6. Mme A... soutient que suite à l’obtention du CAPES de philosophie en externe en juillet 2021, son reclassement au 5ème échelon de la grille indiciaire des professeurs certifiés ne correspond pas à la reprise de son indice majoré 623 et que son traitement restera bloqué pendant 8 ans tant qu’elle n’aura pas atteint un échelon correspondant à un indice supérieur à son indice. Elle soutient que l’indice majoré 623 auquel elle est rémunérée depuis septembre 2019 ne tient pas compte des services accomplis au titre des années 2002 et 2008, d’une période de 5 mois et 3 jours à 4/18 concernant l’année 2007-2008, de l’annualisation des heures sur l’année 2011-2012 et des pondérations de classe de terminale pour les années 2005, 2005-2006, 2009-2010 et 2010-2011, soit avant son recrutement à durée indéterminée à compter du 1er septembre 2012.

7. En revanche, le recteur fait valoir que Mme A... avait atteint l’indice majoré 623 en qualité d’agent contractuel et qu’en application des dispositions du décret du 5 décembre 1951, son indice a été maintenu de sorte qu’elle ne subisse pas de perte de rémunération compte tenu qu’il ressort de la grille indiciaire des professeurs certifiés de classe normale que l’indice majoré correspondant à l’échelon 5 est 481.

8. D’une part, en se bornant à remettre en cause le calcul de son ancienneté réalisé par le rectorat de l’académie d’Orléans-Tours en vue de son reclassement en produisant notamment ses états de service, les courriers portant recours gracieux et ses justificatifs de travail pour l’année 2007-2008, Mme A... n’établit pas qu’en la reclassant au 5ème échelon du grade des professeurs certifiés de classe normale, le recteur de l’académie d’Orléans-Tours aurait commis une erreur de droit au regard des dispositions précitées.

9. D’autre part, dès lors qu’en application des dispositions de l’article 11-5 du décret du 5 décembre 1951, l’administration a maintenu l’indice majoré de Mme A... à 623, étant plus favorable que l’indice majoré 481 correspondant à l’échelon 5 du grade des professeurs certifiés de classe normale, la requérante n’est pas fondée à soutenir que le recteur aurait commis une erreur de droit.

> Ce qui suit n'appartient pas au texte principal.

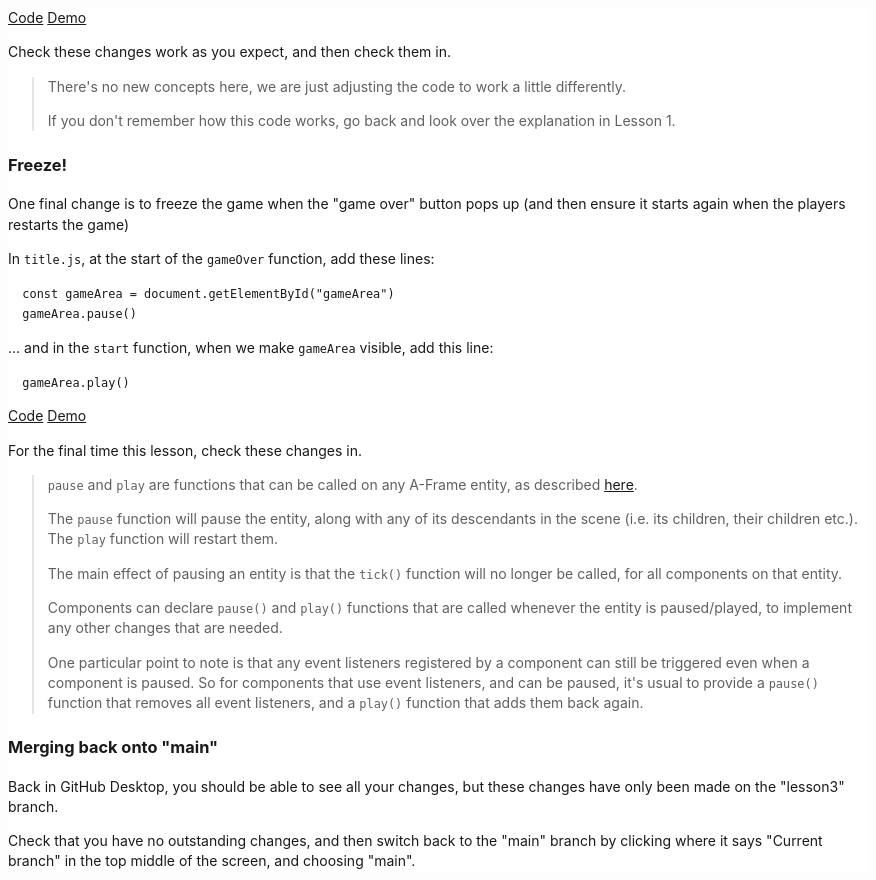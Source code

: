 [Code](https://github.com/diarmidmackenzie/aframe-game-tutorial/blob/main/lessons/lesson3/step8) [Demo](https://diarmidmackenzie.github.io/aframe-game-tutorial/lessons/lesson3/step8/index.html)

Check these changes work as you expect, and then check them in.

>  There's no new concepts here, we are just adjusting the code to work a little differently.
>
>  If you don't remember how this code works, go back and look over the explanation in Lesson 1.

### Freeze!

One final change is to freeze the game when the "game over" button pops up (and then ensure it starts again when the players restarts the game)

In `title.js`, at the start of the `gameOver` function, add these lines:

```
  const gameArea = document.getElementById("gameArea")
  gameArea.pause()
```

... and in the `start` function, when we make `gameArea` visible, add this line:

```
  gameArea.play()
```

[Code](https://github.com/diarmidmackenzie/aframe-game-tutorial/blob/main/lessons/lesson3/step9) [Demo](https://diarmidmackenzie.github.io/aframe-game-tutorial/lessons/lesson3/step9/index.html)

For the final time this lesson, check these changes in.

>  `pause` and `play` are functions that can be called on any A-Frame entity, as described [here](https://aframe.io/docs/1.3.0/core/entity.html#pause).
>
>  The `pause` function will pause the entity, along with any of its descendants in the scene (i.e. its children, their children etc.).  The `play` function will restart them.
>
>  The main effect of pausing an entity is that the `tick()` function will no longer be called, for all components on that entity.
>
>  Components can declare `pause()` and `play()` functions that are called whenever the entity is paused/played, to implement any other changes that are needed.
>
>  One particular point to note is that any event listeners registered by a component can still be triggered even when a component is paused.  So for components that use event listeners, and can be paused, it's usual to provide a `pause()` function that removes all event listeners, and a `play()` function that adds them back again.

### Merging back onto "main"

Back in GitHub Desktop, you should be able to see all your changes, but these changes have only been made on the "lesson3" branch.

Check that you have no outstanding changes, and then switch back to the "main" branch by clicking where it says "Current branch" in the top middle of the screen, and choosing "main".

10. Il résulte de tout ce qui précède que les conclusions à fin d’annulation de l’arrêté du 15 mai 2023 par lequel le recteur de l’académie d’Orléans-Tours l’a classée au 5ème échelon du grade des professeurs certifiés de classe normale doivent être rejetées.

D E C I D E :


Article 1er : La requête de Mme A... est rejetée.

Article 2 : Le présent jugement sera notifié à Mme B... A... et au ministre de l’éducation nationale.

Copie pour information en sera adressée au recteur de l’académie d’Orléans-Tours.


Délibéré après l’audience du 13 janvier 2026, à laquelle siégeaient :

Mme Lefebvre-Soppelsa, présidente,
Mme Keiflin, première conseillère,
M. Garros, conseiller.

Rendu public par mise à disposition au greffe le 29 janvier 2026.

La rapporteure,


Laura KEIFLIN
La présidente,


Anne LEFEBVRE-SOPPELSA
La greffière,


Nadine PENNETIER-MOINET

La République mande et ordonne au ministre de l’éducation nationale en ce qui le concerne ou à tous commissaires de justice à ce requis en ce qui concerne les voies de droit commun contre les parties privées, de pourvoir à l’exécution de la présente décision.